Average bonuses aren't an indication of how much any employee will receive, since payments range widely from assistants to top traders. Bonuses aren't paid until the end of the fiscal year, so firms could choose to reallocate the funds. "We are in the process of determining appropriate levels of year-end compensation, and no decisions have been made," said Mark Lake, a spokesman at Morgan Stanley.

Merrill spokeswoman Jessica Oppenheim said the firm's accrued bonuses haven't fallen as much as those at Goldman and Morgan Stanley because the firm reduced expenses last year, when it also had a loss. Compensation costs are down 18 percent this year, compared with the first nine months of 2006, Merrill's last profitable year.

A worldwide economic slowdown, caused in part by the financial industry's losses, and a US Treasury plan to spend US$250 billion of taxpayer money buying stakes in banks, have made pay a political issue this year.

"There should be a moratorium on bonuses," said Barney Frank, chairman of the House Financial Services Committee. "If nobody gave them, there wouldn't be a competitive aspect."

In Zurich, protesters blocked UBS AG's private-banking branch on Paradeplatz last week to seek curbs on executive pay after Switzerland's largest bank was forced to ask for government aid.

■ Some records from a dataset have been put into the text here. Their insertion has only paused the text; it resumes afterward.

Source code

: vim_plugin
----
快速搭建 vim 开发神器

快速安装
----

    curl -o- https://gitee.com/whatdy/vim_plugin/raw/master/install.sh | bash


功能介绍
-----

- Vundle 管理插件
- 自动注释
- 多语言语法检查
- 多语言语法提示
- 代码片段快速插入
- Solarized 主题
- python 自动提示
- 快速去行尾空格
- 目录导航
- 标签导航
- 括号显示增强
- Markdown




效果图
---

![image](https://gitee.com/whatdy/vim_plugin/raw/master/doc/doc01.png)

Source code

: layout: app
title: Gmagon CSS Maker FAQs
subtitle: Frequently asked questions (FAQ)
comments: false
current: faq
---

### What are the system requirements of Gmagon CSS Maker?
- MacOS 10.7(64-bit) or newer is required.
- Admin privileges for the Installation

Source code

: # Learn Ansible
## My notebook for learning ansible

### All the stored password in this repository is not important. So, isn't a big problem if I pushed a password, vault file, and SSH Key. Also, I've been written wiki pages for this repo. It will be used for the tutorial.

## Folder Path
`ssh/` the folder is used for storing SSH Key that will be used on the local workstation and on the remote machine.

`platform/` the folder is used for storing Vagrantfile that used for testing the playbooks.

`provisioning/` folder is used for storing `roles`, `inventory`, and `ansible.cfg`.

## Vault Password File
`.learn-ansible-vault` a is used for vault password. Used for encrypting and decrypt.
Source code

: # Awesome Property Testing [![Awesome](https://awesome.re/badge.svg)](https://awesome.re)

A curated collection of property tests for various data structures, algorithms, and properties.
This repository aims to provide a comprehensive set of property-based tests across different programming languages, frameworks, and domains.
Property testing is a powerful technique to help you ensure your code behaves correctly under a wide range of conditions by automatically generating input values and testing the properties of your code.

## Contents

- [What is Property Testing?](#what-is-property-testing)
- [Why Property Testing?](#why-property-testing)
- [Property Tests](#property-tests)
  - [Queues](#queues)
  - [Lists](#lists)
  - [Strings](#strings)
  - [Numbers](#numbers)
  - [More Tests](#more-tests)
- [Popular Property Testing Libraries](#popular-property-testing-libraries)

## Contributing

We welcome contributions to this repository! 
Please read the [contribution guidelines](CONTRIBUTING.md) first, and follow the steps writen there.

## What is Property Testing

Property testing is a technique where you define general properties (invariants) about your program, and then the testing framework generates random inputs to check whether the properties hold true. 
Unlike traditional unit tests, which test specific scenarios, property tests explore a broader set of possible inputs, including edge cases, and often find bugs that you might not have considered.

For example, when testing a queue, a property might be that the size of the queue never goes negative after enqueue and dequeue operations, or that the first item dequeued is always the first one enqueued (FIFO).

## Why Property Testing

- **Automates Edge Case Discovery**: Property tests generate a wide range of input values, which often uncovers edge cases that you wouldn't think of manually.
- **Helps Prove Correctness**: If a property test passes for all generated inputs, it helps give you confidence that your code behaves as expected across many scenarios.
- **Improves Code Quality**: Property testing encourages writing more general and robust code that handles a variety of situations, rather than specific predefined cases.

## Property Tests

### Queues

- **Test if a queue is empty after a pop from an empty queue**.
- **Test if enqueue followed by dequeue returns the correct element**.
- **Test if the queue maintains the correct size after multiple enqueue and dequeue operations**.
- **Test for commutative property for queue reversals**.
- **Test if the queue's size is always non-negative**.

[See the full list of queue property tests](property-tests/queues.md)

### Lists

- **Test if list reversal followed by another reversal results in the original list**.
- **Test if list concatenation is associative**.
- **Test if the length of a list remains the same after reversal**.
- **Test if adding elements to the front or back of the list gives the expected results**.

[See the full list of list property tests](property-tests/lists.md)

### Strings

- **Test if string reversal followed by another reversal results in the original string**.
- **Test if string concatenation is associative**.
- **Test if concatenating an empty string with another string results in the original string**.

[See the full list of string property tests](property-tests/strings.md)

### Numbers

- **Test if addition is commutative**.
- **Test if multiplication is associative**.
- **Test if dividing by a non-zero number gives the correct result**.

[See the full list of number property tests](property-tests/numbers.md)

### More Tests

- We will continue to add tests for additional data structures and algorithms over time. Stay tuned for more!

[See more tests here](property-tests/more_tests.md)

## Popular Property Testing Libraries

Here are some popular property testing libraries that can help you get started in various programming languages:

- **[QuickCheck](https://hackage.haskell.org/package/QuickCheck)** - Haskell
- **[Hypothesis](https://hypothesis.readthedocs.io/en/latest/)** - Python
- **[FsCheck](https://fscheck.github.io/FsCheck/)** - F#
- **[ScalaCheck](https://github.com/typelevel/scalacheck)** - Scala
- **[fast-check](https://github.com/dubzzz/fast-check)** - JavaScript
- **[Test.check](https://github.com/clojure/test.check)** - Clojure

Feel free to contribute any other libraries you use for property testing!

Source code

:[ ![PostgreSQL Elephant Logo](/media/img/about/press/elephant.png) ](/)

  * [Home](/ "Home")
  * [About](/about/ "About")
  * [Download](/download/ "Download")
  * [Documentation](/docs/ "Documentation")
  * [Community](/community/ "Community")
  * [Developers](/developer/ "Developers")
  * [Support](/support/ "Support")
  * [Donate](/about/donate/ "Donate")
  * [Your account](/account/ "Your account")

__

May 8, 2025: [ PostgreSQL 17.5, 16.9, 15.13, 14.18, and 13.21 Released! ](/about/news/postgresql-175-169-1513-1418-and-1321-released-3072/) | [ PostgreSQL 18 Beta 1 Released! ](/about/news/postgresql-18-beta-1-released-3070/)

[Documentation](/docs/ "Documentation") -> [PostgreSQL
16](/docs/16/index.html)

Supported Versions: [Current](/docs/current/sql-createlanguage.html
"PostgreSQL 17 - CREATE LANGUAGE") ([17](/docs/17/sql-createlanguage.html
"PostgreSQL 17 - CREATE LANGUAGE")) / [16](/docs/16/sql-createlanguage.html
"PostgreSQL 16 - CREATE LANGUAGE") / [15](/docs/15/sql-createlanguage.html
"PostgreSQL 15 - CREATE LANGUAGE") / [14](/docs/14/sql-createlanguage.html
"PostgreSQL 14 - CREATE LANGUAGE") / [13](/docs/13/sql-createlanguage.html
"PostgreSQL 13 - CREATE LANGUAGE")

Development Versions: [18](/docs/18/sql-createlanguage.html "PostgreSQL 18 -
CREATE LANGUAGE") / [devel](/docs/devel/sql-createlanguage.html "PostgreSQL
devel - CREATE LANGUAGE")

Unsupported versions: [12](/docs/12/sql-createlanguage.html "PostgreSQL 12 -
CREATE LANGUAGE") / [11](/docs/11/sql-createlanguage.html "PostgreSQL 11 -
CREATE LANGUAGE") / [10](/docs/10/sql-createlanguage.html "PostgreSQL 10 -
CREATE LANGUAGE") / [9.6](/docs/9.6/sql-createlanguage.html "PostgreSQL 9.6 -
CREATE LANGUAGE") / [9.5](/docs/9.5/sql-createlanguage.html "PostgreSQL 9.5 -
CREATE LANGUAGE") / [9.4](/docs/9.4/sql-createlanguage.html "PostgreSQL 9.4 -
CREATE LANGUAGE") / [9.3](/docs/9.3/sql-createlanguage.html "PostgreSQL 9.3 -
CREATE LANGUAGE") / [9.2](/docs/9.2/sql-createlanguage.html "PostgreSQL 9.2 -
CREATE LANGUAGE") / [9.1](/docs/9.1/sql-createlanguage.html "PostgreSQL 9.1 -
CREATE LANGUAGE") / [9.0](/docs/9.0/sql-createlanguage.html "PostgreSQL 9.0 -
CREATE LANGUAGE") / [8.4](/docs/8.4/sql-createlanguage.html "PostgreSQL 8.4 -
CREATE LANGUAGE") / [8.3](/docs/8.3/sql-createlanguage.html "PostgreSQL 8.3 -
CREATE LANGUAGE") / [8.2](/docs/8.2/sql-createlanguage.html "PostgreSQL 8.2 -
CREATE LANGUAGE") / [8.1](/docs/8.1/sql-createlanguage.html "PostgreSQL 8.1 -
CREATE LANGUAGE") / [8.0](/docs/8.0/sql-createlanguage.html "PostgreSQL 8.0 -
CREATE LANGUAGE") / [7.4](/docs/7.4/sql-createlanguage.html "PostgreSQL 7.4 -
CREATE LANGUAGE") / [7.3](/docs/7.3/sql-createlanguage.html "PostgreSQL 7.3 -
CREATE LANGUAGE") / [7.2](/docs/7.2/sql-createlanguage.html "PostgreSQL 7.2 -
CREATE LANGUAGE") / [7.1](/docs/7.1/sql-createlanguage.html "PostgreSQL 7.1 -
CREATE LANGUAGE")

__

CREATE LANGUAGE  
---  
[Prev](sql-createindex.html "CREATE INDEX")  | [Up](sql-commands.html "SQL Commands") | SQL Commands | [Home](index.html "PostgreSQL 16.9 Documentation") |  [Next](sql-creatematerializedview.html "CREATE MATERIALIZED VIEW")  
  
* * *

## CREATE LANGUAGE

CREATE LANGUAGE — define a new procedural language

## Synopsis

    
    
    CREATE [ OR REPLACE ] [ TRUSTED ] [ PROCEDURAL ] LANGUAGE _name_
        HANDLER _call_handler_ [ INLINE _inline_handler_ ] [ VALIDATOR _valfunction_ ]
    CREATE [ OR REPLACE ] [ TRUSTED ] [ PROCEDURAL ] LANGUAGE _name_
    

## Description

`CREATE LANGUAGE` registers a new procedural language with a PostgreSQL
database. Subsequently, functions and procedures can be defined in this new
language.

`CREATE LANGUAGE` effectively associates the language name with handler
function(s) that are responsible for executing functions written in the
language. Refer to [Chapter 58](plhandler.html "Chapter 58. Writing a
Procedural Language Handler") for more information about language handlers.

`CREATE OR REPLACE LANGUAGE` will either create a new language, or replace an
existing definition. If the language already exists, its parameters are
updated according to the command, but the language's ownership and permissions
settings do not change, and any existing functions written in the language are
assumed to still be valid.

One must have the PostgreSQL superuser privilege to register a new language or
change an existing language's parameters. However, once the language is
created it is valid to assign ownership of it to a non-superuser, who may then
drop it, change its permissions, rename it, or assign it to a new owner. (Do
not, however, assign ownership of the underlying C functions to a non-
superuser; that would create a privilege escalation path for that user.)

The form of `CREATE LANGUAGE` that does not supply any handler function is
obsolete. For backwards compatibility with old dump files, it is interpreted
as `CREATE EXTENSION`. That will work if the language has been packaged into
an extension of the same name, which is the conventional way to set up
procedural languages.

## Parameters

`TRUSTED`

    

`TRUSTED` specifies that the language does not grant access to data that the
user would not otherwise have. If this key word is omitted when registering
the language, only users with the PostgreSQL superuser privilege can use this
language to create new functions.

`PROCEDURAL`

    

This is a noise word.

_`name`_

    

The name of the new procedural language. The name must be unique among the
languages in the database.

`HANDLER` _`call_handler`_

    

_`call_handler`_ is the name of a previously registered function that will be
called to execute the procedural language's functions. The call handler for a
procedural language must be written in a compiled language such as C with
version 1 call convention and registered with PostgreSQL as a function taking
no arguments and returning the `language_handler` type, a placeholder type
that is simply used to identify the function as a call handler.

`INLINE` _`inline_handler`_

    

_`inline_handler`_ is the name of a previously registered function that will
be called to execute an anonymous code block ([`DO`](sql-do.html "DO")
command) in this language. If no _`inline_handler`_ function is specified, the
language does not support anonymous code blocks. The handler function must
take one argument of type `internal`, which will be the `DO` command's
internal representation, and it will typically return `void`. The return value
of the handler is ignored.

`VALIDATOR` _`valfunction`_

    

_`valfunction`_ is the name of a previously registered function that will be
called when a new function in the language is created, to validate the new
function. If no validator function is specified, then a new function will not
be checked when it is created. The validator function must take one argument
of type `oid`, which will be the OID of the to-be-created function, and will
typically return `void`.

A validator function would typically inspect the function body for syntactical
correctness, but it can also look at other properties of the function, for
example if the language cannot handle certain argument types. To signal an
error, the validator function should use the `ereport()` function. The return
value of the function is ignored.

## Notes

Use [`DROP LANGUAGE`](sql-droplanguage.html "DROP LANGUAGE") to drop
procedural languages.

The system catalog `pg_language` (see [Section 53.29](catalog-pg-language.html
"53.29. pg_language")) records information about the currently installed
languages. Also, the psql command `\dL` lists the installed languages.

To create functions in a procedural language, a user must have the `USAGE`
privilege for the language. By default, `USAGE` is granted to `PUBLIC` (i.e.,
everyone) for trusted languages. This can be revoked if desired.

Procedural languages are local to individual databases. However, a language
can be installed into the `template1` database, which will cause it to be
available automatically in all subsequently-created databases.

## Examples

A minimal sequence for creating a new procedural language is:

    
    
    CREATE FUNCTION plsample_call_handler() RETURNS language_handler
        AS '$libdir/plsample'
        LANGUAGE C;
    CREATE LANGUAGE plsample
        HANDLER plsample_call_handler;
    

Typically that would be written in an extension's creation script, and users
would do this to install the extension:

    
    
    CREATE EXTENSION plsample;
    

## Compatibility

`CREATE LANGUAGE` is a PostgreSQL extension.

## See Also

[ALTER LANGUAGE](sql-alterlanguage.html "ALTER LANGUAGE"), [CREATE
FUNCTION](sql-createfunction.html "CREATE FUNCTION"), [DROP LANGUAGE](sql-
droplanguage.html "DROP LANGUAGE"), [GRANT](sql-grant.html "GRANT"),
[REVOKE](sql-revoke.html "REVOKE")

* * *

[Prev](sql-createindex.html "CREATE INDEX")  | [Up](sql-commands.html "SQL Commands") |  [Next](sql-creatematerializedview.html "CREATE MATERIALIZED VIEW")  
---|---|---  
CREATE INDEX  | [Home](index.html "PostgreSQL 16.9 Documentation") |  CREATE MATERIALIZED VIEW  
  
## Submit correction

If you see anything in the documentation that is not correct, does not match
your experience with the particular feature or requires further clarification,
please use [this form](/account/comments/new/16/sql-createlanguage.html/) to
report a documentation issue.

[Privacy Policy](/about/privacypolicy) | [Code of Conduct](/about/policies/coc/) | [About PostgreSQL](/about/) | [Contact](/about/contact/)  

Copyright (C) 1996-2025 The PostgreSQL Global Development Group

"I'm just flabbergasted that the financial community has failed to show any sense of leadership on this issue and doesn't seem to understand how angry people are at them," said Nell Minow, editor of Corporate Library, a corporate-governance research firm. "They are just a bonus away from having the villagers come after them with torches."

New York-based Goldman, Morgan Stanley, Merrill, Lehman and Bear Stearns Cos awarded their employees a cumulative US$145 billion in bonuses from 2003 through 2007, according to company reports. That's more than the annual gross domestic product of the Philippines. Last year the firms paid out a record US$39 billion.

At the end of this year, companies may decide against paying the money accrued for bonuses and instead use part of it to cover severance costs, said Rose Marie Orens, a New York-based partner at Mercer, the human resources consulting unit of Marsh & McLennan Cos, who specializes in executive compensation for financial-service companies. Goldman and Morgan Stanley end their fiscal year in November, and Merrill's ends in December.

"Whether what you see is what they're going to pay, you can't tell yet," she said. "It's highly unlikely they'll add to those numbers and more likely they'll bring them down."

Lehman filed for bankruptcy on September 15. Merrill Lynch and Bear Stearns were rescued in emergency sales to Bank of America and JPMorgan Chase & Co in New York. Goldman and Morgan Stanley are each receiving US$10 billion of capital from the government.

Bank of America is offering Merrill's US brokers bonuses of as much as 100 percent of the revenue they generate to keep them after the deal is complete, industry sources said. Scott Silvestri, a spokesman for Bank of America, declined to comment.

Employees at Lehman Brothers in Europe have been promised by their new owner, Nomura Holdings Inc, that they will receive the same bonuses as last year.